The engineers will be frustrated, because engineers are happy when you give them something that doesn’t change, because to make that something already will take a lot of their creativity and hard work. If you go there in the middle and you change something, then all sort of hell breaks loose. For all the day, they are unhappy. When you have unhappy engineers, you try to shoot something.
That’s to say that I’ve seen design working great for new products, possibly in the new markets, something completely blank slate, where you get the design from the very beginning and it stays and it continues to drive that. To make that work, there has to be leadership who deeply understands that. That has done its own process and like come into that realization, otherwise they finish an item or Excel spreadsheet, this much for design consultant, and it stays like that, then it’s just going to be not nearly as effective as it should be, right?
I must say that it’s very easy to talk about convincing people to be patient or in the initial stages of engagement, everybody getting that buy-in, and saying, “Yes, we’re going to have a design vision and follow it.” I find that it gets a lot more difficult when you encounter friction, right?

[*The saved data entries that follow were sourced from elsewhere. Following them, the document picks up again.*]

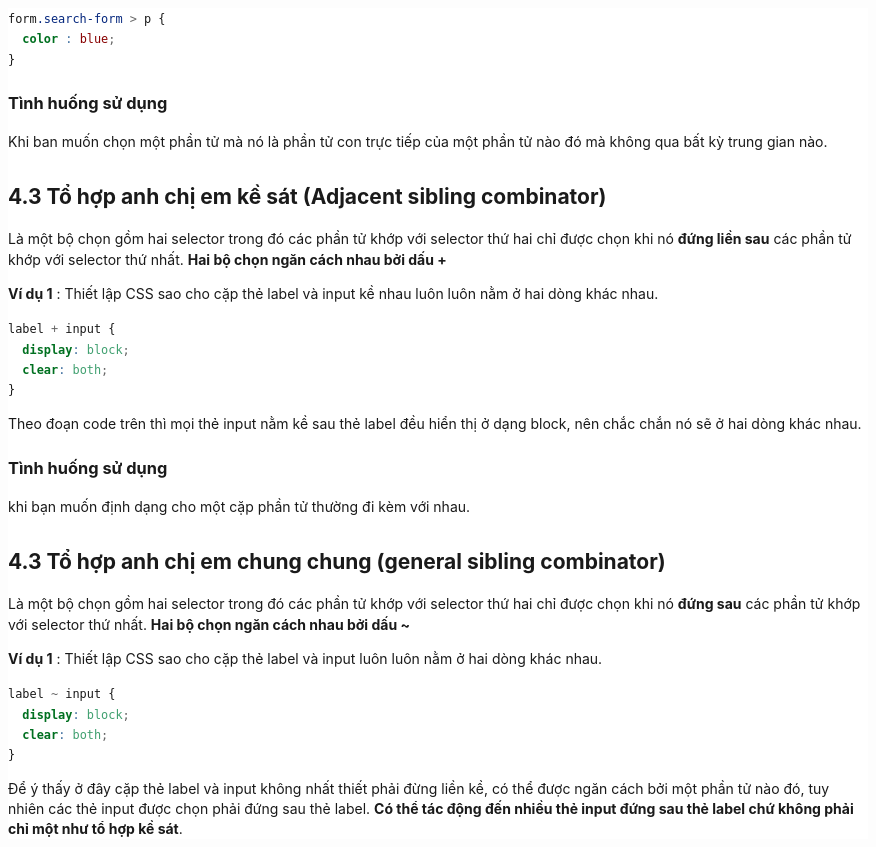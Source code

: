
 ```css
form.search-form > p {
  color : blue;
}
```


### Tình huống sử dụng

Khi ban muốn chọn một phần tử mà nó là phần tử con trực tiếp của một phần tử nào đó mà không qua bất kỳ trung gian nào.

## 4.3 Tổ hợp anh chị em kề sát (Adjacent sibling combinator)

Là một bộ chọn gồm hai selector trong đó các phần tử khớp với selector thứ hai chỉ được chọn khi nó **đứng liền sau** các phần tử khớp với selector thứ nhất. **Hai bộ chọn ngăn cách nhau bởi dấu +**

**Ví dụ 1** : Thiết lập CSS sao cho cặp thẻ label và input kề nhau luôn luôn nằm ở hai dòng khác nhau.

```css
label + input {
  display: block;
  clear: both;
}
```

Theo đoạn code trên thì mọi thẻ input nằm kề sau thẻ label đều hiển thị ở dạng block, nên chắc chắn nó sẽ ở hai dòng khác nhau.

### Tình huống sử dụng

khi bạn muốn định dạng cho một cặp phần tử thường đi kèm với nhau.

## 4.3 Tổ hợp anh chị em chung chung (general sibling combinator)


Là một bộ chọn gồm hai selector trong đó các phần tử khớp với selector thứ hai chỉ được chọn khi nó **đứng sau** các phần tử khớp với selector thứ nhất. **Hai bộ chọn ngăn cách nhau bởi dấu ~**


**Ví dụ 1** : Thiết lập CSS sao cho cặp thẻ label và input luôn luôn nằm ở hai dòng khác nhau.

```css
label ~ input {
  display: block;
  clear: both;
}
```

Để ý thấy ở đây cặp thẻ label và input không nhất thiết phải đừng liền kề, có thể được ngăn cách bởi một phần tử nào đó, tuy nhiên các thẻ input được chọn phải đứng sau thẻ label. **Có thể tác động đến nhiều thẻ input đứng sau thẻ label chứ không phải chỉ một như tổ hợp kề sát**.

When the rubber hits the road and all of a sudden the software just has to shift, you know, because of reasons from investors, of pressure from competitors, of just the realities of you’ve got this payroll of developers going and you need to show some results. When there’s friction and tension then the natural human tendency, or what I’ve seen, is just to go on this march and go with what you’re familiar with, right? If company structure is not familiar with design but is familiar with shipping product on a certain rhythm, it’s easy to fall back into that rhythm under pressure. How do we mitigate that under even the best of our intentions to introduce product design and product management in a scenario where you start to get pushed? How do your resist that and pull back a little bit?
That it’s a foundation of good design, because if you don’t have a sense of what people … What kind of pain points are they experiencing. Maybe they’re happy with your software, but they wish … They have other problems to solve and maybe an opportunity for your new future, new module, to start being developed with that kind of mindset. That might as well be one of these design gardens.
If you want to be more aggressive, if you want a little bit more confidence, if you find that you want to … You can take more calculated risks and for sure, starting by providing something like a forum or an advisory board, or a customer satisfaction, something like that for getting consistent feedback from users. That is great.
Then tracking that and see how much are we … In a month or two or three are users saying that they have the same problems or the same complaints, then we haven’t moved much in the right direction. Are we addressing something? Oh well I guess we’re doing something right. How can we do more of that faster, better?
I think it’s a good sign of maturity as an industry that digital design and design strategy are being seen as business drivers and as more important, but I know that it’s very difficult to understand all of the sort of business, technical, and aesthetic constraints and keep all of those in mind while having the confidence to say, “Yes, we are going to go down this path and we will get there. It’s just not going to be in the same way that you’ve done it before.”
To have that confidence as a designer just takes time, takes experience, and is not easily gained. Not an easy thing to do. Ultimately, some companies will be able to do that and other will have to kind of try a couple of times before they get there.